Я отвожу взгляд на край бассейна, просто чтобы дать мозгу сфокусироваться на чем-нибудь другом.
— Ну, наверное, нам стоит выйти и обсохнуть. До этого я говорил серьезно. Я не хочу, чтобы ты простудилась.
— Ладно, — вздыхает она. — Тебе повезло, что я замерзла так, что не чувствую пальцы ног, а то я бы надрала тебе задницу.
Мы выбираемся из бассейна, и нас мгновенно накрывает холодный ночной воздух, как обмерзший плед ‘Snuggi’. Элли дрожит, а ее зубы яростно стучат. Я бегу к шезлонгам, где оставил ее свитер, и накидываю его ей на плечи. Но почему-то, когда я разглаживаю ткань на ее замерзшей, влажной коже, она проскальзывает под моей рукой, прижимается к груди и утыкается в нее лицом в одном вдохе от соска. Я неловко замираю на своем месте, руки все еще прижаты к бокам, дабы избежать того, чтобы прижать ее ближе. Чтобы избежать того, что инстинкты и эмоции просят меня сделать. Черт.

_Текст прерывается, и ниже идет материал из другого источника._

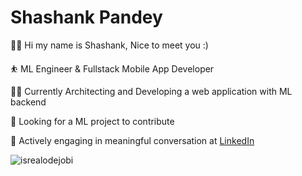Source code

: # Shashank Pandey

🙋‍♂️ Hi my name is Shashank, Nice to meet you :) 

⛹  ML Engineer & Fullstack Mobile App Developer

🏌️‍♂️ Currently Architecting and Developing a web application with ML backend

💫 Looking for a ML project to contribute

💬 Actively engaging in meaningful conversation at [LinkedIn](https://www.linkedin.com/in/spshashank)

<!-- Profile Views -->

<p align="left"> <img src="https://komarev.com/ghpvc/?username=spShashankGit&label=Profile%20views&color=0e75b6&style=flat" alt="isrealodejobi" />
</p>
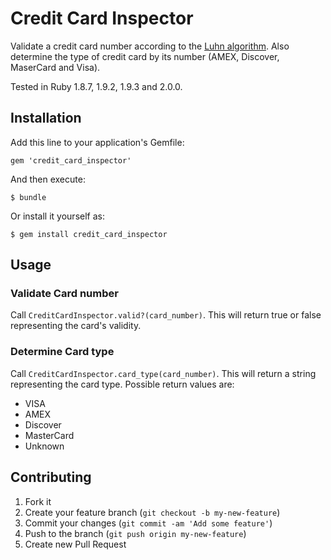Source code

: # Credit Card Inspector

Validate a credit card number according to the [Luhn algorithm](http://en.wikipedia.org/wiki/Luhn_algorithm). Also determine the type of credit card by its number (AMEX, Discover, MaserCard and Visa).

Tested in Ruby 1.8.7, 1.9.2, 1.9.3 and 2.0.0.

## Installation

Add this line to your application's Gemfile:

    gem 'credit_card_inspector'

And then execute:

    $ bundle

Or install it yourself as:

    $ gem install credit_card_inspector

## Usage

### Validate Card number

Call `CreditCardInspector.valid?(card_number)`. This will return true or false representing the card's validity.

### Determine Card type

Call `CreditCardInspector.card_type(card_number)`. This will return a string representing the card type. Possible return values are:

- VISA
- AMEX
- Discover
- MasterCard
- Unknown

## Contributing

1. Fork it
2. Create your feature branch (`git checkout -b my-new-feature`)
3. Commit your changes (`git commit -am 'Add some feature'`)
4. Push to the branch (`git push origin my-new-feature`)
5. Create new Pull Request
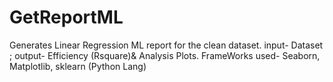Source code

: # GetReportML
Generates Linear Regression ML report for the clean dataset. input- Dataset ; output- Efficiency (Rsquare)&amp; Analysis Plots. FrameWorks used- Seaborn, Matplotlib, sklearn (Python Lang)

— О... боже... так... холодно.
Дрожь сотрясает ее небольшое тело, и я неохотно позволяю своим рукам окружить ее, чтобы удерживать ее прямо. Она холодная, и все же что-то в ней необъяснимо теплое.
— Пошли в дом.
Сейчас рациональный, думающий мужчина должен был бы проводить ее в главный дом. Он ближе, и там находится вся ее сухая одежда. Она холодная, а тепло и уют всего в нескольких метрах. Но рациональная, думающая часть меня лишена драгоценного кислорода и кровотока, когда я чувствую ее мягкую, изящную кожу возле своей и ее теплое дыхание, щекочущее мою грудь.
Вот, почему я делаю дополнительные шаги к своему дому, прочь от посторонних глаз и перспективы пожелать доброй ночи. С ней я еще не закончил. Я не могу быть с ней, но, тем не менее, я еще не закончил.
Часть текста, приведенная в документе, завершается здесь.